South Sudan General speaks on Monica Kimani links
The top South Sudanese Government official linked to the business success of the late Monica Nyawira Kimani has distanced himself from murdered woman and her family.
In new twist to the unraveling mystery of Ms Kimani’s killing, South Sudanese presidential advisor General Awet Akot denied knowing or ever working with her while also strongly dissociating himself from links to the murder.
“How would you have worked with somebody you don’t know?” asked the general in a stinging rebuttal issued through the executive manager of his office Deng Aoch who spoke to Saturday Standard from Juba.
The general also denied knowing Monica’s father Bishop Paul Ngarama, saying he has no recollection of ever meeting him as earlier claimed.
Ngarama, who used to sell newspapers in Juba before starting a string of churches, claimed he had met Akot when he was the chair of the Kenyan Business Community in Rumbek but the two lost contact when war broke out in 2013.
Akot however says although he could have met Ngarama, there is no way he could remember since he must have met so many people in the course of his work as governor.
“We are wondering what is the relevance of saying the governor had a relationship with Monica. Are they trying to imply that the general had a hand in the murder?” asked Aoch.
“The only true thing about whatever is being peddled in the press in Kenya about this whole matter is that the General was a governor in Rumbek,” he said.
According to the former warlord-turned-politician, there are people working behind the scenes and taking advantage of Monica’s death to push a certain agenda. He said the South Sudanese government had raised an official complaint with Kenya’s embassy in Juba but he is also considering legal action.
The general’s office also denied that he owns property in Nairobi which was under the supervision of Monica.
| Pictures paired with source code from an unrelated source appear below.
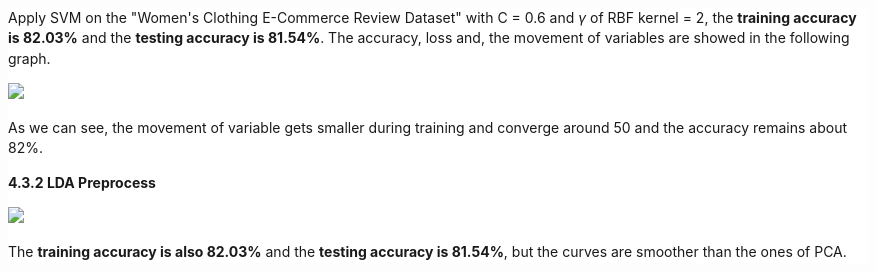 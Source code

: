 Apply SVM on the "Women's Clothing E-Commerce Review Dataset" with C = 0.6 and $\gamma$ of RBF kernel = 2, the **training accuracy is 82.03%** and the **testing accuracy is 81.54%**. The accuracy, loss and, the movement of variables are showed in the following graph. 

![](/blog/img/smo/pca5_train.png)

As we can see, the movement of variable gets smaller during training and converge around 50 and the accuracy remains about 82%.

**4.3.2 LDA Preprocess**

![](/blog/img/smo/lda5_train.png)

The **training accuracy is also 82.03%** and the **testing accuracy is 81.54%**, but the curves are smoother than the ones of PCA.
“The general does not own a single iron sheet in Nairobi. If he owns anything it is in South Sudan and this is well known,” said his office.
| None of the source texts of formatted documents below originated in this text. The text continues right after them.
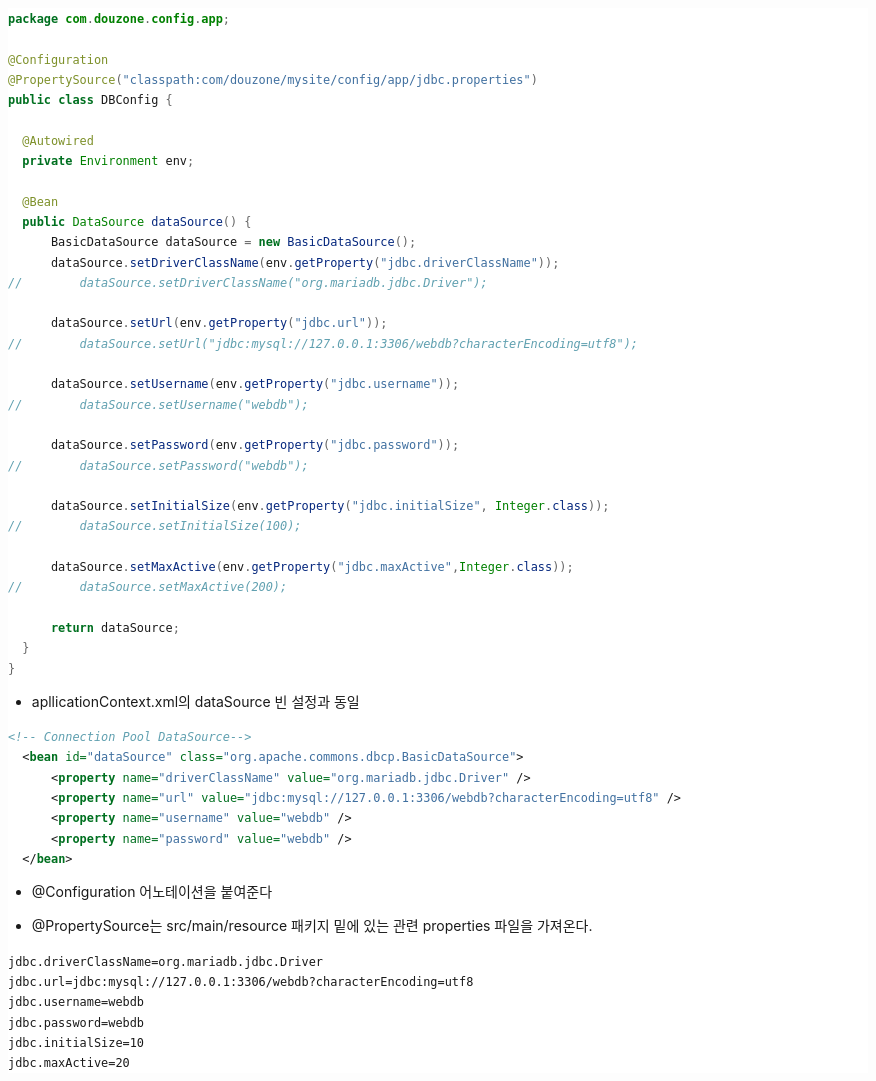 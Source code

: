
   ```java
  package com.douzone.config.app;
  
  @Configuration
  @PropertySource("classpath:com/douzone/mysite/config/app/jdbc.properties")
  public class DBConfig {
  	
  	@Autowired
  	private Environment env;
  	
  	@Bean
  	public DataSource dataSource() {
  		BasicDataSource dataSource = new BasicDataSource();
  		dataSource.setDriverClassName(env.getProperty("jdbc.driverClassName"));
  //		dataSource.setDriverClassName("org.mariadb.jdbc.Driver");
  		
  		dataSource.setUrl(env.getProperty("jdbc.url"));
  //		dataSource.setUrl("jdbc:mysql://127.0.0.1:3306/webdb?characterEncoding=utf8");
  		
  		dataSource.setUsername(env.getProperty("jdbc.username"));
  //		dataSource.setUsername("webdb");
  		
  		dataSource.setPassword(env.getProperty("jdbc.password"));
  //		dataSource.setPassword("webdb");
  		
  		dataSource.setInitialSize(env.getProperty("jdbc.initialSize", Integer.class));
  //		dataSource.setInitialSize(100);
  		
  		dataSource.setMaxActive(env.getProperty("jdbc.maxActive",Integer.class));
  //		dataSource.setMaxActive(200);
  		
  		return dataSource;
  	}
  }
  ```

  - apllicationContext.xml의 dataSource 빈 설정과 동일

  ```xml
  <!-- Connection Pool DataSource-->
  	<bean id="dataSource" class="org.apache.commons.dbcp.BasicDataSource">
  		<property name="driverClassName" value="org.mariadb.jdbc.Driver" />
  		<property name="url" value="jdbc:mysql://127.0.0.1:3306/webdb?characterEncoding=utf8" />
  		<property name="username" value="webdb" />
  		<property name="password" value="webdb" />
  	</bean>
  ```

  - @Configuration 어노테이션을 붙여준다

  - @PropertySource는 src/main/resource 패키지 밑에 있는 관련 properties 파일을 가져온다.

  ```properties
  jdbc.driverClassName=org.mariadb.jdbc.Driver
  jdbc.url=jdbc:mysql://127.0.0.1:3306/webdb?characterEncoding=utf8
  jdbc.username=webdb
  jdbc.password=webdb
  jdbc.initialSize=10
  jdbc.maxActive=20
  ```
General Akot, who was present during the whole time his assistant Deng Aoch spoke to Saturday Standard, at one point took the phone and reassured us he will take action.
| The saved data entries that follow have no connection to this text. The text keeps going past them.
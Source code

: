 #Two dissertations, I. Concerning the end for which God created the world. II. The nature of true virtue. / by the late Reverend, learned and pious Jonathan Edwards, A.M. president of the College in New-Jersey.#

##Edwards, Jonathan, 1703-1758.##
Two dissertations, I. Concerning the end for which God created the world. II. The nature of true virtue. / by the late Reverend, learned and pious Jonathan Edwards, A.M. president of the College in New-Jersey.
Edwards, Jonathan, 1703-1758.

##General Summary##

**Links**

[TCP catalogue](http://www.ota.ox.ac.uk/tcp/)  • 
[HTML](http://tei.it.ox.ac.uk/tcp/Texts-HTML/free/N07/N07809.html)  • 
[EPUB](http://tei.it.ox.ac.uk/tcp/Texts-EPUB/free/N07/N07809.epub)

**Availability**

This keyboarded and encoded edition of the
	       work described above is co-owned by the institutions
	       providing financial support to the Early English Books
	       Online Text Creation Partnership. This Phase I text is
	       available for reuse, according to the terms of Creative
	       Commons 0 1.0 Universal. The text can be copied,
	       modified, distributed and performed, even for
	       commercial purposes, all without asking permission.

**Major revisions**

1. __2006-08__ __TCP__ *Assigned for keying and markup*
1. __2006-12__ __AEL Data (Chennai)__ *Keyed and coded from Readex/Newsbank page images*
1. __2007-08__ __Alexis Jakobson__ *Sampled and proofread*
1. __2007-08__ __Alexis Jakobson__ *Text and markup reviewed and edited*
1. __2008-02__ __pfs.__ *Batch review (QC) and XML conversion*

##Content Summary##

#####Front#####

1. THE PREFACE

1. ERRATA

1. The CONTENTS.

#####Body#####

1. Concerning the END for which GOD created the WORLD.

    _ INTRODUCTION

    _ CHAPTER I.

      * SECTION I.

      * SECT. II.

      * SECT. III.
“None of these things you are hearing are associated to me, but I am not in a position to speak about them now,” he said.
Earlier in the day, “concerned members” of the Transitional National Legislative Assembly held a press conference to defend what they termed as an insult to an elder and a prominent figure in their government.
“An insult to the General is an insult to the family and the government of which we serve,” the statement signed by Anyok Chol, Zeche Wanji and DMT Dharuai said.
As the events unfolded in Juba, in Nairobi television journalist Jacque Maribe was reportedly considering cutting a deal with the state that would see her turn into a witness against her fiancé Joseph Irungu in the murder of Monica.
Sources also said her legal team was also considering filing an application at the Constitutional Court demanding that their client be released on grounds that she was no longer a person of interest in the case.
Among their reasons was the fact that police are yet to take any DNA samples from her as they requested in court and that there has so far been no connection in the evidence trail linking the journalist to Monica’s murder. Maribe’s lawyer Katwa Kigen visited the journalist yesterday at Gigiri police station where she is being held.
Part of the reason why Maribe’s legal team was torn on whether to make the application is that they felt they had made some progress in turning the journalist into a witness and did not want to jeopardise that.
Scene of crime
“If our client is called in by the police to say whatever she knows, she will readily assist,” Kigen told the Saturday Standard. “Some of the details they were looking for are whether our client knew Monica. It has been established that they did not know each other. This automatically removes her from the scene of crime,” he said.
The prosecution had asked for 14 days to detain the TV anchor, arguing that the investigations required more time as DNA samples needed to be collected and more statements taken from Maribe’s friends and colleagues.
They cited forensic and ballistic examination of the samples that they took from the suspect’s house, saying that if set free, Maribe could interfere with investigations. This was partly granted on Monday by Kiambu Principal Magistrate Justus Kituku. She ruled that Maribe should spend 10 more days in police cells as investigations into the murder of the businesswoman continued.
Maribes’ defense however argues that there has been no link between their client and a gun that was confiscated from Brian Kasaine.
The pistol, a Ceska Model CZP-07 with serial number B467102 has already been declared to have been in the possession of Kasaine illegally after it was established that its licence was cancelled in 2013. As a result, Kasaine, who was initially being considered a likely state witness is now set to be charged for illegal possession of a fire arm.
But so far, detectives pursuing the case have been unable to link the gun and Irungu’s alleged attempted suicide to Monica’s murder. Irungu’s case will be mentioned on Monday.